Müslüman olmanın gereği, Cenâb-ı Hakk’ın bütün emirlerini yerine getirmek ve yasakladığı her şeyden kaçınmaktır. Rızkın yeterli olanı ise, fazlalık ve eksik olmamak şartıyla, insanı ihtiyaçlarından ve başkasına muhtaç olmaktan kurtaranıdır. Cenâb-ı Hakk’ın verdiğine kanaat etmek, en üstün faziletlerden biridir. Dünya ve içindekilere karşı ihtiraslı olan kimseler kanaatten mahrum kalırlar.
Allah Teâlâ’dan Gelene Rızâ Gerekir
Selefimizden İmam Şâfiî (Rahimehullah) kanaat hakkında söylemiş olduğu şu söz ne güzeldir: Üç âyet vardır ki ben onların sayesinde bütün insanlardan müstağni oldum:
Birincisi: “Yer(yüzün)de hafifçe yürüyen hiçbir canlı yoktur ki, illâ onun rızkı Allâh’a âittir.”[1]
İkincisi: “Allâh insanlara (sıhhat, zenginlik, ilim ve nübüvvet gibi) herhangi bir rahmet açarsa, artık onu tutacak (ve sâhibine ulaşmasını engelleyecek) hiçbir kimse yoktur!”[2]
Üçüncüsü: Allâh sana (hastalık ve fakirlik gibi) bir zarar dokunduracak olursa, onu aslâ Kendisinden başka (giderip) açacak biri yoktur.[3]
Kanaat Etmekle İlgili Hadîs-i Şerîfler
Rasûlüllah (Sallâllâhu Aleyhi ve Sellem)de kanaat hakkında şöyle buyurmuştur: “Müslüman olan, kendisine yeteri kadar rızık verilen, Allah’ın kendisine verdiği nimete kanâat eden kimse şüphesiz kurtuluşa ermiştir.”[4]

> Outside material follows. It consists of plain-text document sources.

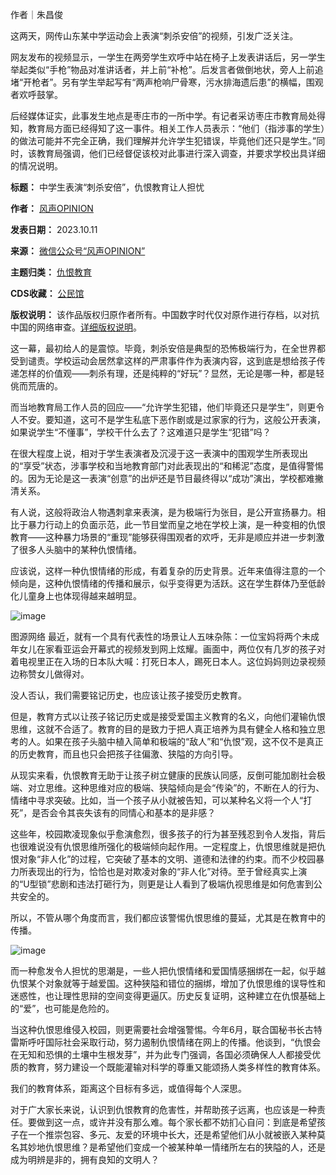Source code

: 作者｜朱昌俊


这两天，网传山东某中学运动会上表演“刺杀安倍”的视频，引发广泛关注。


网友发布的视频显示，一学生在两旁学生欢呼中站在椅子上发表讲话后，另一学生举起类似“手枪”物品对准讲话者，并上前“补枪”。后发言者做倒地状，旁人上前追堵“开枪者”。另有学生举起写有“两声枪响尸骨寒，污水排海遗后患”的横幅，围观者欢呼鼓掌。


后经媒体证实，此事发生地点是枣庄市的一所中学。有记者采访枣庄市教育局处得知，教育局方面已经得知了这一事件。相关工作人员表示：“他们（指涉事的学生）的做法可能并不完全正确，我们理解并允许学生犯错误，毕竟他们还只是学生。”同时，该教育局强调，他们已经督促该校对此事进行深入调查，并要求学校出具详细的情况说明。




**标题：** 中学生表演“刺杀安倍”，仇恨教育让人担忧  

**作者：** [风声OPINION](https://chinadigitaltimes.net/space/风声OPINION)  

**发表日期：** 2023.10.11  

**来源：** [微信公众号“风声OPINION”](https://web.archive.org/web/https://mp.weixin.qq.com/s/ZbYtwCRt6eLXxwuUKNrSCQ)  

**主题归类：** [仇恨教育](https://chinadigitaltimes.net/space/仇恨教育)  

**CDS收藏：** [公民馆](https://chinadigitaltimes.net/space/%E5%85%AC%E6%B0%91%E9%A6%86)  

**版权说明：** 该作品版权归原作者所有。中国数字时代仅对原作进行存档，以对抗中国的网络审查。[详细版权说明](https://chinadigitaltimes.net/chinese/copyright)。


这一幕，最初给人的是震惊。毕竟，刺杀安倍是典型的恐怖极端行为，在全世界都受到谴责。学校运动会居然拿这样的严肃事件作为表演内容，这到底是想给孩子传递怎样的价值观——刺杀有理，还是纯粹的“好玩”？显然，无论是哪一种，都是轻佻而荒唐的。


而当地教育局工作人员的回应——“允许学生犯错，他们毕竟还只是学生”，则更令人不安。要知道，这可不是学生私底下恶作剧或是过家家的行为，这般公开表演，如果说学生“不懂事”，学校干什么去了？这难道只是学生“犯错”吗？


在很大程度上说，相对于学生表演者及沉浸于这一表演中的围观学生所表现出的“享受”状态，涉事学校和当地教育部门对此表现出的“和稀泥”态度，是值得警惕的。因为无论是这一表演“创意”的出炉还是节目最终得以“成功”演出，学校都难撇清关系。


有人说，这般将政治人物遇刺拿来表演，是为极端行为张目，是公开宣扬暴力。相比于暴力行动上的负面示范，此一节目堂而皇之地在学校上演，是一种变相的仇恨教育——这种暴力场景的“重现”能够获得围观者的欢呼，无非是顺应并进一步刺激了很多人头脑中的某种仇恨情绪。


应该说，这样一种仇恨情绪的形成，有着复杂的历史背景。近年来值得注意的一个倾向是，这种仇恨情绪的传播和展示，似乎变得更为活跃。这在学生群体乃至低龄化儿童身上也体现得越来越明显。


![image](https://chinadigitaltimes.net/chinese/files/2023/10/post-701047-65268e8e3633b.png)  

图源网络‍‍‍
最近，就有一个具有代表性的场景让人五味杂陈：一位宝妈将两个未成年女儿在家看亚运会开幕式的视频发到网上炫耀。画面中，两位仅有几岁的孩子对着电视里正在入场的日本队大喊：打死日本人，踢死日本人。这位妈妈则边录视频边称赞女儿做得对。


没人否认，我们需要铭记历史，也应该让孩子接受历史教育。


但是，教育方式以让孩子铭记历史或是接受爱国主义教育的名义，向他们灌输仇恨思维，这就不合适了。教育的目的是致力于把人真正培养为具有健全人格和独立思考的人。如果在孩子头脑中植入简单和极端的“敌人”和“仇恨”观，这不仅不是真正的历史教育，而且也只会把孩子往偏激、狭隘的方向引导。


从现实来看，仇恨教育无助于让孩子树立健康的民族认同感，反倒可能加剧社会极端、对立思维。这种思维对应的极端、狭隘倾向是会“传染”的，不断在人的行为、情绪中寻求突破。比如，当一个孩子从小就被告知，可以某种名义将一个人“打死”，是否会令其丧失该有的同情心和基本的是非感？


这些年，校园欺凌现象似乎愈演愈烈，很多孩子的行为甚至残忍到令人发指，背后也很难说没有仇恨思维所强化的极端倾向起作用。一定程度上，仇恨思维就是把仇恨对象“非人化”的过程，它突破了基本的文明、道德和法律的约束。而不少校园暴力所表现出的行为，恰恰也是对欺凌对象的“非人化”对待。至于曾经真实上演的“U型锁”悲剧和违法打砸行为，则更是让人看到了极端仇视思维是如何危害到公共安全的。


所以，不管从哪个角度而言，我们都应该警惕仇恨思维的蔓延，尤其是在教育中的传播。


![image](https://chinadigitaltimes.net/chinese/files/2023/10/post-701047-65268e8e3e2dd.)


而一种愈发令人担忧的思潮是，一些人把仇恨情绪和爱国情感捆绑在一起，似乎越仇恨某个对象就等于越爱国。这种狭隘和错位的捆绑，增加了仇恨思维的误导性和迷惑性，也让理性思辩的空间变得更逼仄。历史反复证明，这种建立在仇恨基础上的“爱”，也可能是危险的。


当这种仇恨思维侵入校园，则更需要社会增强警惕。今年6月，联合国秘书长古特雷斯呼吁国际社会采取行动，努力遏制仇恨情绪在网上的传播。他谈到，“仇恨会在无知和恐惧的土壤中生根发芽”，并为此专门强调，各国必须确保人人都接受优质的教育，努力建设一个既能灌输对科学的尊重又能颂扬人类多样性的教育体系。


我们的教育体系，距离这个目标有多远，或值得每个人深思。


对于广大家长来说，认识到仇恨教育的危害性，并帮助孩子远离，也应该是一种责任。要做到这一点，或许并没有那么难。每个家长都不妨扪心自问：到底是希望孩子在一个推崇包容、多元、友爱的环境中长大，还是希望他们从小就被嵌入某种莫名其妙地仇恨思维？是希望他们变成一个被某种单一情绪所左右的狭隘的人，还是成为明辨是非的，拥有良知的文明人？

Kanaat ve tevekkül hususunda Rasûlüllah (Sallâllâhu Aleyhi ve Sellem) başka bir rivâyette şöyle buyurmuştur: “Veren el, alan elden üstündür. Sen (vermeye) bakmakla yükümlü olduğun kimselerden başla. Sadakanın en faziletlisi, kişinin aile efradının ihtiyacına yetecek kadar malı bıraktıktan sonra verilenidir. Kim (isteme hususunda) Allah’tan iffet isterse Allah ona iffet verir, kim (O’ndan) tok gözlülük isterse Allah da ona tokgözlülük verir (ve insanlardan müstağni kılar).”[5]
Yine Rasûlüllah (Sallâllâhu Aleyhi ve Sellem) şöyle buyurmuştur: “Sizden her kim ailesi ve malı konusunda (düşmandan) emin, bedenen sağlıklı ve yanında da o günün yiyeceği varsa kendisine bütün dünya verilmiş gibidir.”[6]
Gerçek zenginliğin ne olduğu hususunda Rasûlüllah (Sallâllâhu Aleyhi ve Sellem)in şu hadîs-i ne de veciz bir ifadedir: “Gerçek zenginlik, mal çokluğu değil, gönül tokluğudur.”[7]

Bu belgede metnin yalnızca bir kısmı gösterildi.